The word Mtindo means “style” in Swahili, and also “movement.” For Waridi Schrobsdorff, if you put the two together you get style movers, a group of young creatives highlighted in the upcoming book she edited called “Mtindo — Rebranding Africa.” It combines vivid images taken in Nairobi by Italian photographer Daniele Tamagni, along with statements from independent filmmaker, artists, musicians, digital entrepreneurs, TV and radio hosts, furniture designers and fashion writers, who explain what style means to them.
Kenya-born, Berlin-based Schrobsdorff, is a former model turned African fashion expert. Through her various projects, including social business initiative Fashion Africa 254, or FA254, and the competition “African Designers for Tomorrow,” she’s been forging a link between Europe and Africa.
“I wanted to communicate more,” she explained at last week’s preview and exhibition of selected photographs from the book at Berlin’s Diehl Cube gallery.
“How can I communicate the other side of Africa – I always say the other side of the coin? So that people can see these young vibrant talents, not only in fashion — but creatives,” she said.
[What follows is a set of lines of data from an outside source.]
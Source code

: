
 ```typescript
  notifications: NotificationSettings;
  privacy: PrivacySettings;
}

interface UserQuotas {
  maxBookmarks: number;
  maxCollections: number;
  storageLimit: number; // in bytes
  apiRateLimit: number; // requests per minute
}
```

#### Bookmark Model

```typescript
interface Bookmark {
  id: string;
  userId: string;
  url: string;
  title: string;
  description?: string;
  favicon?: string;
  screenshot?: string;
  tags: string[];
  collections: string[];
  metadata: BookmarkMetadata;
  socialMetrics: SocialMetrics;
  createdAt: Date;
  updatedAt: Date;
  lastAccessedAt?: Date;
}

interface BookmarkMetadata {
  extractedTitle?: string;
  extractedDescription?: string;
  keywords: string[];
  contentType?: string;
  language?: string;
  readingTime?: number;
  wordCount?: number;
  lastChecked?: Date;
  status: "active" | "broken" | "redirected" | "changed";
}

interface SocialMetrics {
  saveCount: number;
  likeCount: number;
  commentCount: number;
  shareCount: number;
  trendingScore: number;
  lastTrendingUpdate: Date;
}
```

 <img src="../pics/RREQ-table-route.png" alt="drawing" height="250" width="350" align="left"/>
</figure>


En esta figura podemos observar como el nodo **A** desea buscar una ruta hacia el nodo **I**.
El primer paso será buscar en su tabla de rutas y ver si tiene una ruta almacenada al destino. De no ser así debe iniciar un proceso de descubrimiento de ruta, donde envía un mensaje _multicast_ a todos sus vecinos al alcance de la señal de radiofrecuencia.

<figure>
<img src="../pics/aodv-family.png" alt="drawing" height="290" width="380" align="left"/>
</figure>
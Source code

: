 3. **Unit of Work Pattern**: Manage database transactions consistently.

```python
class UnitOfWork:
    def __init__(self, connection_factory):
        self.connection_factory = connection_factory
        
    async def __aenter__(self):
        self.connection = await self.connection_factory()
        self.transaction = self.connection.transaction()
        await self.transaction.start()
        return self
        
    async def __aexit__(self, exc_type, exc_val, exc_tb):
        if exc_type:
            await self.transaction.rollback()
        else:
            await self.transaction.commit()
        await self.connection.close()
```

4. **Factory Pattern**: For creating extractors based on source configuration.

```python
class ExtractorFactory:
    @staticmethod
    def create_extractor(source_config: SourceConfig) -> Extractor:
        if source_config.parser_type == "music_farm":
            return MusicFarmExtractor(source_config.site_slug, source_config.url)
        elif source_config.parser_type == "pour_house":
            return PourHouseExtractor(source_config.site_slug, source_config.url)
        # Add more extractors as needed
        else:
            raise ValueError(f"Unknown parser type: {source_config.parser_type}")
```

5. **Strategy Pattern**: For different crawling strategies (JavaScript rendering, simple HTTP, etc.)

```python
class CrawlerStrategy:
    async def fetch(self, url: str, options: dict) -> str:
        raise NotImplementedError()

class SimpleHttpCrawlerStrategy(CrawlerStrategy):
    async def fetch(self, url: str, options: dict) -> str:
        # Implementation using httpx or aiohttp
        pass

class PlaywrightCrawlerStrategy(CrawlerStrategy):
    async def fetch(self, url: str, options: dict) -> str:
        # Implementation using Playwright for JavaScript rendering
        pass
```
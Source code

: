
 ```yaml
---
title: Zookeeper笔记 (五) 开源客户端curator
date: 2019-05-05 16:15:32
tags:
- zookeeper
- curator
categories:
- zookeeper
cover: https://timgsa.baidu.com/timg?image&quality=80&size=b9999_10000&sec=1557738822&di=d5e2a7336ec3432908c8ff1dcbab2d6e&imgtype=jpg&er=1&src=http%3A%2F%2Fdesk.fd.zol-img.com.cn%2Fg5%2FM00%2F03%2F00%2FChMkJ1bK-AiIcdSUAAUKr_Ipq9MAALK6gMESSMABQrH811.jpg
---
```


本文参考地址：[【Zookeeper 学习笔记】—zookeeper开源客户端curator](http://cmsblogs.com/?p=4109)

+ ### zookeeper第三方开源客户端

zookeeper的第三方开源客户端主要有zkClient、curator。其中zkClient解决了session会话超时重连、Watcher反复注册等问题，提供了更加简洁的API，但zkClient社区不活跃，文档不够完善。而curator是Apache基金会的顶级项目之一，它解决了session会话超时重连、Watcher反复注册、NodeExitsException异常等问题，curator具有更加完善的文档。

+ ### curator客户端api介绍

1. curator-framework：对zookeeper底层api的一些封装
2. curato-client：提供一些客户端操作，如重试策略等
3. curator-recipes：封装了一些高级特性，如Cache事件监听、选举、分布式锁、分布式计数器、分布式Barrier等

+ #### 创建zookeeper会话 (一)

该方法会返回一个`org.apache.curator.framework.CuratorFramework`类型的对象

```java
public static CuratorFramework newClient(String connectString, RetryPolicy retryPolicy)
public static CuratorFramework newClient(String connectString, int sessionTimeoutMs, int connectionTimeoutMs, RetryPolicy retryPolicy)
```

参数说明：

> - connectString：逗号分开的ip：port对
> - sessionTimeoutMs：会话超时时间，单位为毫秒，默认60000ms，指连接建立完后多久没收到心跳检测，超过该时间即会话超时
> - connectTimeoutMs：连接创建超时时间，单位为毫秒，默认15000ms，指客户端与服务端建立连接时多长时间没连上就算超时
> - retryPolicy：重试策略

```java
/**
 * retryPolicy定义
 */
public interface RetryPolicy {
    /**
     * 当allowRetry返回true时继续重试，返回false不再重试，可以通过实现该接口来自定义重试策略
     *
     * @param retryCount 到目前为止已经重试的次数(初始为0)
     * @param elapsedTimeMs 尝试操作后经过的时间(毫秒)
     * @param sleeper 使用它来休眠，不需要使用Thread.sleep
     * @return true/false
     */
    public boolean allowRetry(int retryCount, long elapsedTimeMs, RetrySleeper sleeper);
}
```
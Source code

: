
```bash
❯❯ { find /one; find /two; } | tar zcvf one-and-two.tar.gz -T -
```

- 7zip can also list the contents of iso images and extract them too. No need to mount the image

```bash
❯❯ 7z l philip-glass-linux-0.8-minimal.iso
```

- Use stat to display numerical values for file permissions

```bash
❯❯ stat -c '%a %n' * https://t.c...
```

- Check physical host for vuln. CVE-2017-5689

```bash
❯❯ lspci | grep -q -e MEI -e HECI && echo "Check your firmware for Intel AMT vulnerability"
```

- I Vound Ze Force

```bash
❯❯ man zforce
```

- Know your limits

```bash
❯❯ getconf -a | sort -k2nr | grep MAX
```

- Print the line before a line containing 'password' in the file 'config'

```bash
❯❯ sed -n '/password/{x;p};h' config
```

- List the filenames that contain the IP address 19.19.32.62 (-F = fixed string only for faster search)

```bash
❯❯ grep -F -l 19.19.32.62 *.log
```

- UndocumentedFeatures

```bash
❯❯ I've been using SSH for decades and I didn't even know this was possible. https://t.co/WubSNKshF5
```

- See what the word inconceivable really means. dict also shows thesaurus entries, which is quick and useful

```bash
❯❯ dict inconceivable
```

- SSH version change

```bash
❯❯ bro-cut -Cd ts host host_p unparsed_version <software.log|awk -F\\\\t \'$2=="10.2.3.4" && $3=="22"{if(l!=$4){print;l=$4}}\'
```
That goal lead Schrobsdorff to award-winning photographer Tamagni, who documented African vibrant fashion subcultures his books “Fashion Tribes” (2015) and “Gentlemen Of Bacongo,” which featured the Congolese dandies Sapeurs, whose colorful outfits have inspired several designers, including Paul Smith. “I became fascinated by the vibrancy, the diversity, but also the contradiction of Africa,” after first visiting in 2005, he said.
He was motivated to show a different, unexpected side of the region often ignored by the media, and was drawn to photograph street culture, style and identity.
The two collaborators had a shared vision, but also had to compromise. Tamagni, who has shot around the world, normally concentrates on people and urban settings. In Kenya, he had the chance to visit Nairobi National Park and photograph the wildlife there. Wanting to include these pictures in the book caused resistance from Schrobsdorff, who felt they were what people expected from images of Africa. After negotiating this point for six months, they agreed to close the book with one animal image, an artistic view of a zebra half hidden behind a spindly thorn bush. “I would have put more. But it’s a very stylish animal,” laughed Tamagni.
“Mtindo — Rebranding Africa” is published by Italian art book specialist Skira, and will officially go on sale May 2017.